Overall, its 2015 financial results looked pretty flat and it warned of a gloomy future.

It’s boss is even taking a pay cut.

‘Targeted investment, prudent lending and our diversified, universal banking business model helped us achieve revenue growth in a difficult market environment, whilst also reducing risk-weighted assets. Strict cost management slowed cost growth and our cautious approach to credit helped keep loan impairment charges low,” said Stuart Gulliver, group CEO at HSBC in the results statement.

“We made a good start in implementing the plans that we announced at our Investor Update in June. Delivering against these plans remains our primary focus.”

Profit before tax at $18.87 billion for 2015 versus $18.7 billion the previous year. This is below a Reuters poll of analysts which forecasted $21.8 billion. Adjusted revenue was also only up 1% at $57,765 million.

Although that doesn’t seem on the surface absolutely terrible, analysts had expected the bank to post bigger numbers considering it is cutting around 50,000 jobs in the bid to save $5 billion (£3.1 billion) a year by 2017. The bank, like most others, is seeking to cut costs and reduce the size of its capital-intensive investment banking operations.

Last week, the bank u-turned on a global pay freeze last week after a protest from employees, saying it would find cost savings elsewhere.

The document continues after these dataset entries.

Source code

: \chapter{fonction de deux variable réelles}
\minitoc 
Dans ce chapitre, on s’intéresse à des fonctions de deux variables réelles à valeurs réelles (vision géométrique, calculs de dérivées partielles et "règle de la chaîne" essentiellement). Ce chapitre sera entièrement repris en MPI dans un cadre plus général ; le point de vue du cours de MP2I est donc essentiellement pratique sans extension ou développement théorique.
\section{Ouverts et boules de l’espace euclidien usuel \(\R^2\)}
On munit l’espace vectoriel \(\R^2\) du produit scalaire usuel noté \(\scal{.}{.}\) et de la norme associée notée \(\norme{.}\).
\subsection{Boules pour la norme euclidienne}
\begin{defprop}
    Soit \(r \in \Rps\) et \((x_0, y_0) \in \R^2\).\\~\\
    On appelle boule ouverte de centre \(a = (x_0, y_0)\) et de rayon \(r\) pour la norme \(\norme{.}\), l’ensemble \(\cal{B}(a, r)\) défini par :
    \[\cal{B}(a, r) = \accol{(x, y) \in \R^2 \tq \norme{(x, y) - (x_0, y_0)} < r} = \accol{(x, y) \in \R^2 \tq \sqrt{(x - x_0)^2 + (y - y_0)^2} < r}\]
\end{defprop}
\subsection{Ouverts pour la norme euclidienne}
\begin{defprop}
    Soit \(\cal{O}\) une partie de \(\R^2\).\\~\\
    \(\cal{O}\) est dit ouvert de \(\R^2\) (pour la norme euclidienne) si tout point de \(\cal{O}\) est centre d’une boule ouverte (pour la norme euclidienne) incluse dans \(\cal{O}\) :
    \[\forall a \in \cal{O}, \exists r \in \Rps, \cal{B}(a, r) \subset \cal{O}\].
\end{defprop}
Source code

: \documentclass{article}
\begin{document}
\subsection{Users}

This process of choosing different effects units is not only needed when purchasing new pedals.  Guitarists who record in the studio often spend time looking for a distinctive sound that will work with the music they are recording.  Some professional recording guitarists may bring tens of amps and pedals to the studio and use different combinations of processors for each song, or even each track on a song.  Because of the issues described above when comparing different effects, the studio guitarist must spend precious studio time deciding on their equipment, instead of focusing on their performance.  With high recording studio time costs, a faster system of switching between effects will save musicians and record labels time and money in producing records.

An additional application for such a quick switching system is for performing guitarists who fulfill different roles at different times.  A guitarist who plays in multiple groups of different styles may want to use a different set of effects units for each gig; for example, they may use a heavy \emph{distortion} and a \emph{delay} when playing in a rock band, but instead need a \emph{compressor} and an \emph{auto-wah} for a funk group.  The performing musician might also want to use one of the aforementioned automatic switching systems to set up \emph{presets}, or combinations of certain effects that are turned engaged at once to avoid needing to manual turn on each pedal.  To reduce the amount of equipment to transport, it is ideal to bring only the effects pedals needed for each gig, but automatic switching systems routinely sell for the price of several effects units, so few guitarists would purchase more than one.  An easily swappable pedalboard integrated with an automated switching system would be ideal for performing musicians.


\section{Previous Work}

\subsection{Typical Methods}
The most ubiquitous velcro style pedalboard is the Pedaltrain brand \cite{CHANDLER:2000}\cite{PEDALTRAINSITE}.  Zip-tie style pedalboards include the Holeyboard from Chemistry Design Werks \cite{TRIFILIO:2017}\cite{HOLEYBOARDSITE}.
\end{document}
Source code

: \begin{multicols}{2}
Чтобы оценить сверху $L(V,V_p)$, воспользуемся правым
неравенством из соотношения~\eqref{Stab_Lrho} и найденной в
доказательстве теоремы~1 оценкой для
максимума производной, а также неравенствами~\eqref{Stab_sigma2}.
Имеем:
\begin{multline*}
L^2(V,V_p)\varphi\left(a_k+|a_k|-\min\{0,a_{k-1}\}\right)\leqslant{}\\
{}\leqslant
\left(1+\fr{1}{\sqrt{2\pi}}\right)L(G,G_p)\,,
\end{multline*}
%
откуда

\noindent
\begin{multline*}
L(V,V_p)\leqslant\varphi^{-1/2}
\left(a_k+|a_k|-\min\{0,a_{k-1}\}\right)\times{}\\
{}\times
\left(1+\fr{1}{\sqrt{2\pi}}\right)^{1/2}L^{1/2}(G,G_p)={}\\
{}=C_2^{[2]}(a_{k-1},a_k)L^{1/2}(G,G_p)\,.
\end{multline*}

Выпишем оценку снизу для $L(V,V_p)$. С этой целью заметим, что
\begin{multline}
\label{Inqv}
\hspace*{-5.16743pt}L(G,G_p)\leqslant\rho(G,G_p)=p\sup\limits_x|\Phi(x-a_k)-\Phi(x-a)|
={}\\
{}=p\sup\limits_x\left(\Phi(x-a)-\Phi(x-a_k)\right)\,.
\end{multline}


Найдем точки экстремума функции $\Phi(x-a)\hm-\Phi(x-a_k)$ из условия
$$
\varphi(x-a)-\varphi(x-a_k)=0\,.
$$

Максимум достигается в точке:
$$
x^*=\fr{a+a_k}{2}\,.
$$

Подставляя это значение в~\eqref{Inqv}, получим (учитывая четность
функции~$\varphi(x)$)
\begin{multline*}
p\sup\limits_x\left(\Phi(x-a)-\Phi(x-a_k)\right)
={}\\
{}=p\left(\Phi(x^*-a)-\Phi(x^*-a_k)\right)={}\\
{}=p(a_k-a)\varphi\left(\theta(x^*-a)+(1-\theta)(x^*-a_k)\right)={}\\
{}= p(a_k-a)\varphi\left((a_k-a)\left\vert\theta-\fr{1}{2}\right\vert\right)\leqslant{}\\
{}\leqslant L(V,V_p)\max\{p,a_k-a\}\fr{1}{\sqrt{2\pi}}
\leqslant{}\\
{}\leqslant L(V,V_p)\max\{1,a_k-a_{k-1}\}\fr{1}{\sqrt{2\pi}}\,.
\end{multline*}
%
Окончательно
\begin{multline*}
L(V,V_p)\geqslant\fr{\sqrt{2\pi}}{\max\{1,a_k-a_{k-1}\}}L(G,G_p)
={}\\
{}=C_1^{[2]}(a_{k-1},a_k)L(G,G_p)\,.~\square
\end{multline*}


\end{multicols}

It then u-turned on the u-turn, refreezing salaries for thousands of UK-based managers,according to a report in the Financial Times.

HSBC said today that Gulliver will take a £300,000 pay cut to £7.3 million.

Meanwhile, HSBC this month also finally chose to keep its headquarters in the UK after a long-running relocation review. The bank, one of the world’s largest by assets, considered Hong Kong, the US, and Canada in its list of potential new homes.